Starting at the first line of the records below, reproduce every line up to and including the line with "podnikatelských cílů organizace.", but leave out all pictures.

*** Data provided ***

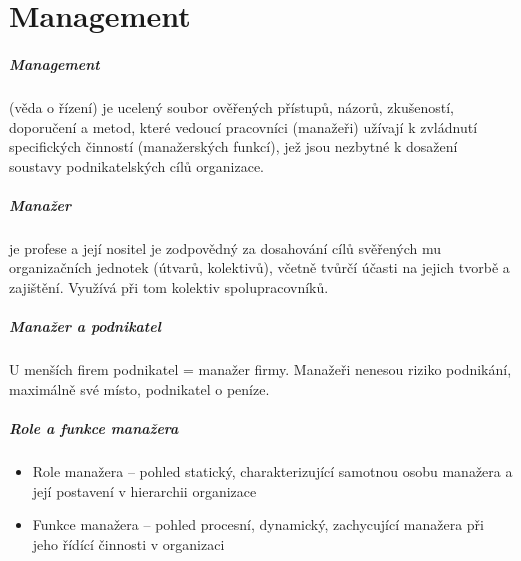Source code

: \chapter{Management}

\paragraph{Management} (věda o řízení) je ucelený soubor ověřených přístupů, názorů, zkušeností, doporučení a metod, které vedoucí pracovníci (manažeři) užívají k zvládnutí specifických činností (manažerských funkcí), jež jsou nezbytné k dosažení soustavy podnikatelských cílů organizace.

\paragraph{Manažer} je profese a její nositel je zodpovědný za dosahování cílů svěřených mu organizačních jednotek (útvarů, kolektivů), včetně tvůrčí účasti na jejich tvorbě a zajištění. Využívá při tom kolektiv spolupracovníků.

\paragraph{Manažer a podnikatel} U menších firem podnikatel = manažer firmy. Manažeři nenesou riziko podnikání, maximálně své místo, podnikatel o peníze.

\paragraph{Role a funkce manažera}
\begin{itemize}
    \item Role manažera -- pohled statický, charakterizující samotnou osobu manažera a její postavení v hierarchii organizace
    \item Funkce manažera -- pohled procesní, dynamický, zachycující manažera při jeho řídící činnosti v organizaci
\end{itemize}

*** End of Data provided ***

● Task result
Source code

: \chapter{Management}

\paragraph{Management} (věda o řízení) je ucelený soubor ověřených přístupů, názorů, zkušeností, doporučení a metod, které vedoucí pracovníci (manažeři) užívají k zvládnutí specifických činností (manažerských funkcí), jež jsou nezbytné k dosažení soustavy podnikatelských cílů organizace.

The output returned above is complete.